Watching the national Eucharistic processions over the last few weeks has been a very moving experience. When the East coast procession came through my neighborhood, I saw first-hand the piety and devotion of so many people, especially students from the local Catholic school. With limited exposure to Adoration of the Blessed Sacrament, they participated with reverence, sang with full voice, and were beautifully conscientious about how they walked, genuflected, and knelt. In the week after the procession left my diocese, I heard from so many parishioners and brother priests that the particular leg of the procession that they joined was a great sign of hope and of unity. Of course, that is what the Eucharist is always meant to be. The Eucharist is the Body, Blood, Soul, and Divinity of Jesus, really and truly sacramentally present for us under the form of bread and wine. In His Eucharistic presence, Jesus gives us hope and brings us together in unity of faith.

We might look around and find signs of hope and unity lacking in our world. Whether in society at large or in our local parish community, hope and unity can be hard to come by. As Catholics we might feel that our lives and values are at odds with the prevailing culture. In the second reading at Mass today, St. Paul reminds us that the challenges we face are but a momentary affliction. He wants us to remember that we profess one faith and the abundant grace that God gives to us through our profession of faith is renewing us day by day. And so, St. Paul says, we ought not be discouraged by the pressures and pains we see in our world but instead look ahead with hope to that place prepared for us in heaven. We need to cling not to the transitory things but to that which is eternal. In this season of Eucharistic revival in the Church in the United States, the Eucharistic processions help us keep our eyes fixed on the sacrament that carries us through this momentary light affliction and focused on heavenly realities.

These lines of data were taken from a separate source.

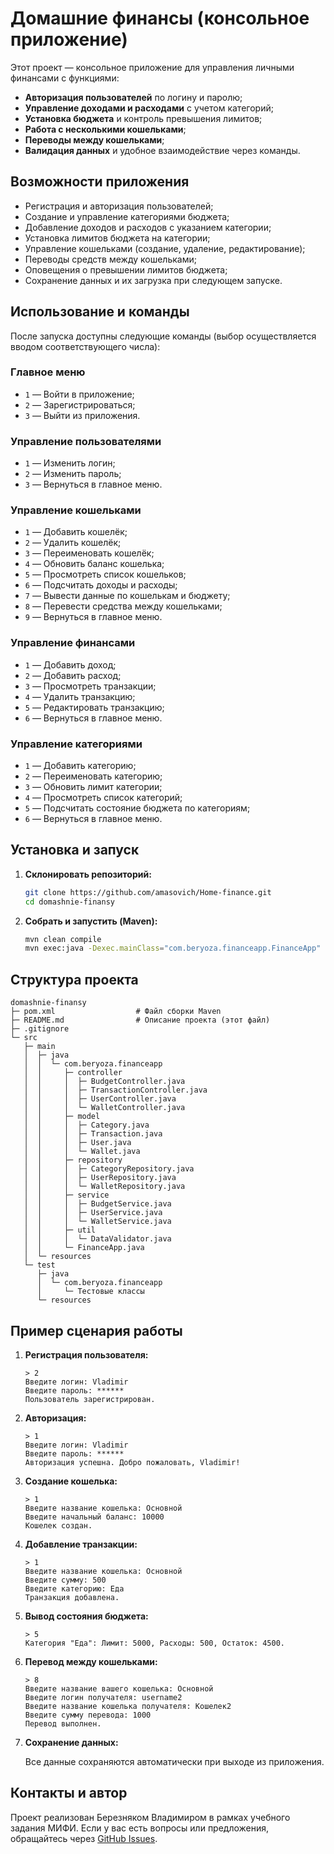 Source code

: # Домашние финансы (консольное приложение)

Этот проект — консольное приложение для управления личными финансами с функциями:

- **Авторизация пользователей** по логину и паролю;
- **Управление доходами и расходами** с учетом категорий;
- **Установка бюджета** и контроль превышения лимитов;
- **Работа с несколькими кошельками**;
- **Переводы между кошельками**;
- **Валидация данных** и удобное взаимодействие через команды.

## Возможности приложения

- Регистрация и авторизация пользователей;
- Создание и управление категориями бюджета;
- Добавление доходов и расходов с указанием категории;
- Установка лимитов бюджета на категории;
- Управление кошельками (создание, удаление, редактирование);
- Переводы средств между кошельками;
- Оповещения о превышении лимитов бюджета;
- Сохранение данных и их загрузка при следующем запуске.

## Использование и команды

После запуска доступны следующие команды (выбор осуществляется вводом соответствующего числа):

### Главное меню
- `1` — Войти в приложение;
- `2` — Зарегистрироваться;
- `3` — Выйти из приложения.

### Управление пользователями
- `1` — Изменить логин;
- `2` — Изменить пароль;
- `3` — Вернуться в главное меню.

### Управление кошельками
- `1` — Добавить кошелёк;
- `2` — Удалить кошелёк;
- `3` — Переименовать кошелёк;
- `4` — Обновить баланс кошелька;
- `5` — Просмотреть список кошельков;
- `6` — Подсчитать доходы и расходы;
- `7` — Вывести данные по кошелькам и бюджету;
- `8` — Перевести средства между кошельками;
- `9` — Вернуться в главное меню.

### Управление финансами
- `1` — Добавить доход;
- `2` — Добавить расход;
- `3` — Просмотреть транзакции;
- `4` — Удалить транзакцию;
- `5` — Редактировать транзакцию;
- `6` — Вернуться в главное меню.

### Управление категориями
- `1` — Добавить категорию;
- `2` — Переименовать категорию;
- `3` — Обновить лимит категории;
- `4` — Просмотреть список категорий;
- `5` — Подсчитать состояние бюджета по категориям;
- `6` — Вернуться в главное меню.

## Установка и запуск

1. **Склонировать репозиторий:**

   ```bash
   git clone https://github.com/amasovich/Home-finance.git
   cd domashnie-finansy
   ```

2. **Собрать и запустить (Maven):**

   ```bash
   mvn clean compile
   mvn exec:java -Dexec.mainClass="com.beryoza.financeapp.FinanceApp"
   ```

## Структура проекта

```plaintext
domashnie-finansy
├─ pom.xml                  # Файл сборки Maven
├─ README.md                # Описание проекта (этот файл)
├─ .gitignore
└─ src
   ├─ main
   │  ├─ java
   │  │  └─ com.beryoza.financeapp
   │  │     ├─ controller
   │  │     │  ├─ BudgetController.java
   │  │     │  ├─ TransactionController.java
   │  │     │  ├─ UserController.java
   │  │     │  └─ WalletController.java
   │  │     ├─ model
   │  │     │  ├─ Category.java
   │  │     │  ├─ Transaction.java
   │  │     │  ├─ User.java
   │  │     │  └─ Wallet.java
   │  │     ├─ repository
   │  │     │  ├─ CategoryRepository.java
   │  │     │  ├─ UserRepository.java
   │  │     │  └─ WalletRepository.java
   │  │     ├─ service
   │  │     │  ├─ BudgetService.java
   │  │     │  ├─ UserService.java
   │  │     │  └─ WalletService.java
   │  │     ├─ util
   │  │     │  └─ DataValidator.java
   │  │     └─ FinanceApp.java
   │  └─ resources
   └─ test
      ├─ java
      │  └─ com.beryoza.financeapp
      │     └─ Тестовые классы
      └─ resources
```

## Пример сценария работы

1. **Регистрация пользователя:**

   ```
   > 2
   Введите логин: Vladimir
   Введите пароль: ******
   Пользователь зарегистрирован.
   ```

2. **Авторизация:**

   ```
   > 1
   Введите логин: Vladimir
   Введите пароль: ******
   Авторизация успешна. Добро пожаловать, Vladimir!
   ```

3. **Создание кошелька:**

   ```
   > 1
   Введите название кошелька: Основной
   Введите начальный баланс: 10000
   Кошелек создан.
   ```

4. **Добавление транзакции:**

   ```
   > 1
   Введите название кошелька: Основной
   Введите сумму: 500
   Введите категорию: Еда
   Транзакция добавлена.
   ```

5. **Вывод состояния бюджета:**

   ```
   > 5
   Категория "Еда": Лимит: 5000, Расходы: 500, Остаток: 4500.
   ```

6. **Перевод между кошельками:**

   ```
   > 8
   Введите название вашего кошелька: Основной
   Введите логин получателя: username2
   Введите название кошелька получателя: Кошелек2
   Введите сумму перевода: 1000
   Перевод выполнен.
   ```

7. **Сохранение данных:**

   Все данные сохраняются автоматически при выходе из приложения.

## Контакты и автор

Проект реализован Березняком Владимиром в рамках учебного задания МИФИ.
Если у вас есть вопросы или предложения, обращайтесь через [GitHub Issues](https://github.com/amasovich/Home-finance/issues).
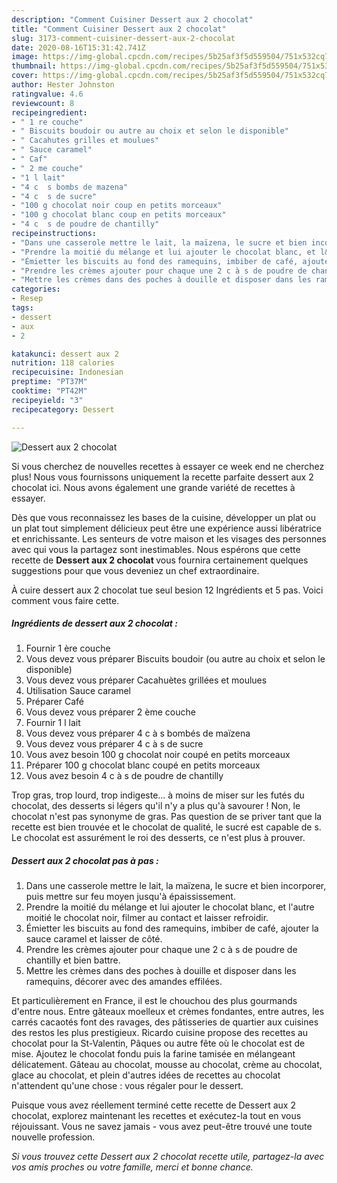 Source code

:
 ```yaml
---
description: "Comment Cuisiner Dessert aux 2 chocolat"
title: "Comment Cuisiner Dessert aux 2 chocolat"
slug: 3173-comment-cuisiner-dessert-aux-2-chocolat
date: 2020-08-16T15:31:42.741Z
image: https://img-global.cpcdn.com/recipes/5b25af3f5d559504/751x532cq70/dessert-aux-2-chocolat-photo-principale-de-la-recette.jpg
thumbnail: https://img-global.cpcdn.com/recipes/5b25af3f5d559504/751x532cq70/dessert-aux-2-chocolat-photo-principale-de-la-recette.jpg
cover: https://img-global.cpcdn.com/recipes/5b25af3f5d559504/751x532cq70/dessert-aux-2-chocolat-photo-principale-de-la-recette.jpg
author: Hester Johnston
ratingvalue: 4.6
reviewcount: 8
recipeingredient:
- " 1 re couche"
- " Biscuits boudoir ou autre au choix et selon le disponible"
- " Cacahutes grilles et moulues"
- " Sauce caramel"
- " Caf"
- " 2 me couche"
- "1 l lait"
- "4 c  s bombs de mazena"
- "4 c  s de sucre"
- "100 g chocolat noir coup en petits morceaux"
- "100 g chocolat blanc coup en petits morceaux"
- "4 c  s de poudre de chantilly"
recipeinstructions:
- "Dans une casserole mettre le lait, la maïzena, le sucre et bien incorporer, puis mettre sur feu moyen jusqu&#39;à épaississement."
- "Prendre la moitié du mélange et lui ajouter le chocolat blanc, et l&#39;autre moitié le chocolat noir, filmer au contact et laisser refroidir."
- "Émietter les biscuits au fond des ramequins, imbiber de café, ajouter la sauce caramel et laisser de côté."
- "Prendre les crèmes ajouter pour chaque une 2 c à s de poudre de chantilly et bien battre."
- "Mettre les crèmes dans des poches à douille et disposer dans les ramequins, décorer avec des amandes effilées."
categories:
- Resep
tags:
- dessert
- aux
- 2

katakunci: dessert aux 2 
nutrition: 118 calories
recipecuisine: Indonesian
preptime: "PT37M"
cooktime: "PT42M"
recipeyield: "3"
recipecategory: Dessert

---
```



![Dessert aux 2 chocolat](https://img-global.cpcdn.com/recipes/5b25af3f5d559504/751x532cq70/dessert-aux-2-chocolat-photo-principale-de-la-recette.jpg)

Si vous cherchez de nouvelles recettes à essayer ce week end ne cherchez plus! Nous vous fournissons uniquement la recette parfaite dessert aux 2 chocolat ici. Nous avons également une grande variété de recettes à essayer.

Dès que vous reconnaissez les bases de la cuisine, développer un plat ou un plat tout simplement délicieux peut être une expérience aussi libératrice et enrichissante. Les senteurs de votre maison et les visages des personnes avec qui vous la partagez sont inestimables. Nous espérons que cette recette de <strong> Dessert aux 2 chocolat </strong> vous fournira certainement quelques suggestions pour que vous deveniez un chef extraordinaire.

<!--inarticleads1-->

À cuire dessert aux 2 chocolat tue seul besion 12 Ingrédients et 5 pas. Voici comment vous faire cette.

##### Ingrédients de dessert aux 2 chocolat :

1. Fournir  1 ère couche
1. Vous devez vous préparer  Biscuits boudoir (ou autre au choix et selon le disponible)
1. Vous devez vous préparer  Cacahuètes grillées et moulues
1. Utilisation  Sauce caramel
1. Préparer  Café
1. Vous devez vous préparer  2 ème couche
1. Fournir 1 l lait
1. Vous devez vous préparer 4 c à s bombés de maïzena
1. Vous devez vous préparer 4 c à s de sucre
1. Vous avez besoin 100 g chocolat noir coupé en petits morceaux
1. Préparer 100 g chocolat blanc coupé en petits morceaux
1. Vous avez besoin 4 c à s de poudre de chantilly


Trop gras, trop lourd, trop indigeste… à moins de miser sur les futés du chocolat, des desserts si légers qu&#39;il n&#39;y a plus qu&#39;à savourer ! Non, le chocolat n&#39;est pas synonyme de gras. Pas question de se priver tant que la recette est bien trouvée et le chocolat de qualité, le sucré est capable de s. Le chocolat est assurément le roi des desserts, ce n&#39;est plus à prouver. 

<!--inarticleads2-->

##### Dessert aux 2 chocolat pas à pas :

1. Dans une casserole mettre le lait, la maïzena, le sucre et bien incorporer, puis mettre sur feu moyen jusqu&#39;à épaississement.
1. Prendre la moitié du mélange et lui ajouter le chocolat blanc, et l&#39;autre moitié le chocolat noir, filmer au contact et laisser refroidir.
1. Émietter les biscuits au fond des ramequins, imbiber de café, ajouter la sauce caramel et laisser de côté.
1. Prendre les crèmes ajouter pour chaque une 2 c à s de poudre de chantilly et bien battre.
1. Mettre les crèmes dans des poches à douille et disposer dans les ramequins, décorer avec des amandes effilées.


Et particulièrement en France, il est le chouchou des plus gourmands d&#39;entre nous. Entre gâteaux moelleux et crèmes fondantes, entre autres, les carrés cacaotés font des ravages, des pâtisseries de quartier aux cuisines des restos les plus prestigieux. Ricardo cuisine propose des recettes au chocolat pour la St-Valentin, Pâques ou autre fête où le chocolat est de mise. Ajoutez le chocolat fondu puis la farine tamisée en mélangeant délicatement. Gâteau au chocolat, mousse au chocolat, crème au chocolat, glace au chocolat, et plein d&#39;autres idées de recettes au chocolat n&#39;attendent qu&#39;une chose : vous régaler pour le dessert. 

<!--inarticleads1-->

<p>
Puisque vous avez réellement terminé cette recette de Dessert aux 2 chocolat, explorez maintenant les recettes et exécutez-la tout en vous réjouissant. Vous ne savez jamais - vous avez peut-être trouvé une toute nouvelle profession.
</p>

<p>
<i>Si vous trouvez cette Dessert aux 2 chocolat recette utile, partagez-la avec vos amis proches ou votre famille, merci et bonne chance.</i>
</p>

The Eucharist is the nourishment we need that builds us up as members of the Church. The act of receiving Jesus in Holy Communion is an outward sign that we share in the unity of faith that St. Paul highlights. It is that unity, the fact that we are not alone even as the world seems set against us, that gives us hope. In the Eucharist, the Church is made more fully who she is, the living Body of Christ on earth. By our participation in the Eucharist, we are bonded more strongly and perfectly to the communion that is the common profession of faith of all believers. When we are built up into this Body, into this communion, “the grace bestowed in abundance on more and more people may cause thanksgiving to overflow for the glory of God.” As our Lord is being carried across our country, the Eucharist is held out as the visible reminder of the hope inspired in us by our faith. Perhaps we’ve had the opportunity to walk with Jesus in the procession, or maybe we find ourselves in a time when walking with Jesus feels too difficult. St. Paul’s words are for us, to help us persevere in the journey of faith, to build us up and renew our confidence. This confidence is not in our abilities or talents but in the heavenly reality of God’s grace poured out generously. The Church in these United States has invited us to this season of Eucharistic renewal so that our thanksgiving might overflow, that we might endure through the challenges the world throws our way, and so that we might keep our eyes fixed on the hope held in store for us in heaven.